Stored data:
______________________________
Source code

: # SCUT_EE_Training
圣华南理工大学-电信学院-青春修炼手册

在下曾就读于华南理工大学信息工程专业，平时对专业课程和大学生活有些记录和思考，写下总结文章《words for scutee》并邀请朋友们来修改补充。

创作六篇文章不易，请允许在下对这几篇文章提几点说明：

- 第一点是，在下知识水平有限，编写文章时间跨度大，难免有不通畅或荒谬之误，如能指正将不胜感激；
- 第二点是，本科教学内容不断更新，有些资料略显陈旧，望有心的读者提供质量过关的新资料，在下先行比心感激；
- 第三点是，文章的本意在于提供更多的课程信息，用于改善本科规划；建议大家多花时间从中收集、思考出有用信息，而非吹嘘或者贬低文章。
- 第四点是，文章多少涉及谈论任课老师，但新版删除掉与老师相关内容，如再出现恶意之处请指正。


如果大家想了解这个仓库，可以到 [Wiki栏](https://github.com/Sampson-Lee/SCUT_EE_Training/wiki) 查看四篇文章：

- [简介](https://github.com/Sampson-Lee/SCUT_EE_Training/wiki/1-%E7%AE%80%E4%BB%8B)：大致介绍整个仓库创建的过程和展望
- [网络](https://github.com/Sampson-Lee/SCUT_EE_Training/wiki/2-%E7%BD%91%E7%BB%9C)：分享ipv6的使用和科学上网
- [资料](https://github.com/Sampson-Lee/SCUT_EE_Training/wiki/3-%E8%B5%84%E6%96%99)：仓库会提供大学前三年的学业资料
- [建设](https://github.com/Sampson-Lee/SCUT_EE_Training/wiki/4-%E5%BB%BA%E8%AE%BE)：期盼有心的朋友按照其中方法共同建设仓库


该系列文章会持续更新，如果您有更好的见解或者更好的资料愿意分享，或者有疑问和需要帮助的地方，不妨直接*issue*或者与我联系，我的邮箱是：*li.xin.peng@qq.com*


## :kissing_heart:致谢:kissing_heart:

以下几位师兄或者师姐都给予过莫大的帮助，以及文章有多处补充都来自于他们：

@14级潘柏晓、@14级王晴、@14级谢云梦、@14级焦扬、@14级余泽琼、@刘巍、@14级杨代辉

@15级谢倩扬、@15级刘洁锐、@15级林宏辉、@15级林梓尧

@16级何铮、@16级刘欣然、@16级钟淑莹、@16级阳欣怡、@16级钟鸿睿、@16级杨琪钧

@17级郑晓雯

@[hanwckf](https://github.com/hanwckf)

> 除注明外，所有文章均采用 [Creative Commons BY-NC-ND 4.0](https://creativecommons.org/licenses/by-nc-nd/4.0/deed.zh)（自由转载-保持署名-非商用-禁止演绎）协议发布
______________________________
What you need to do is repeat every record above exactly.

Source code

: # SCUT_EE_Training
圣华南理工大学-电信学院-青春修炼手册

在下曾就读于华南理工大学信息工程专业，平时对专业课程和大学生活有些记录和思考，写下总结文章《words for scutee》并邀请朋友们来修改补充。

创作六篇文章不易，请允许在下对这几篇文章提几点说明：

- 第一点是，在下知识水平有限，编写文章时间跨度大，难免有不通畅或荒谬之误，如能指正将不胜感激；
- 第二点是，本科教学内容不断更新，有些资料略显陈旧，望有心的读者提供质量过关的新资料，在下先行比心感激；
- 第三点是，文章的本意在于提供更多的课程信息，用于改善本科规划；建议大家多花时间从中收集、思考出有用信息，而非吹嘘或者贬低文章。
- 第四点是，文章多少涉及谈论任课老师，但新版删除掉与老师相关内容，如再出现恶意之处请指正。


如果大家想了解这个仓库，可以到 [Wiki栏](https://github.com/Sampson-Lee/SCUT_EE_Training/wiki) 查看四篇文章：

- [简介](https://github.com/Sampson-Lee/SCUT_EE_Training/wiki/1-%E7%AE%80%E4%BB%8B)：大致介绍整个仓库创建的过程和展望
- [网络](https://github.com/Sampson-Lee/SCUT_EE_Training/wiki/2-%E7%BD%91%E7%BB%9C)：分享ipv6的使用和科学上网
- [资料](https://github.com/Sampson-Lee/SCUT_EE_Training/wiki/3-%E8%B5%84%E6%96%99)：仓库会提供大学前三年的学业资料
- [建设](https://github.com/Sampson-Lee/SCUT_EE_Training/wiki/4-%E5%BB%BA%E8%AE%BE)：期盼有心的朋友按照其中方法共同建设仓库


该系列文章会持续更新，如果您有更好的见解或者更好的资料愿意分享，或者有疑问和需要帮助的地方，不妨直接*issue*或者与我联系，我的邮箱是：*li.xin.peng@qq.com*


## :kissing_heart:致谢:kissing_heart:

以下几位师兄或者师姐都给予过莫大的帮助，以及文章有多处补充都来自于他们：

@14级潘柏晓、@14级王晴、@14级谢云梦、@14级焦扬、@14级余泽琼、@刘巍、@14级杨代辉

@15级谢倩扬、@15级刘洁锐、@15级林宏辉、@15级林梓尧

@16级何铮、@16级刘欣然、@16级钟淑莹、@16级阳欣怡、@16级钟鸿睿、@16级杨琪钧

@17级郑晓雯

@[hanwckf](https://github.com/hanwckf)

> 除注明外，所有文章均采用 [Creative Commons BY-NC-ND 4.0](https://creativecommons.org/licenses/by-nc-nd/4.0/deed.zh)（自由转载-保持署名-非商用-禁止演绎）协议发布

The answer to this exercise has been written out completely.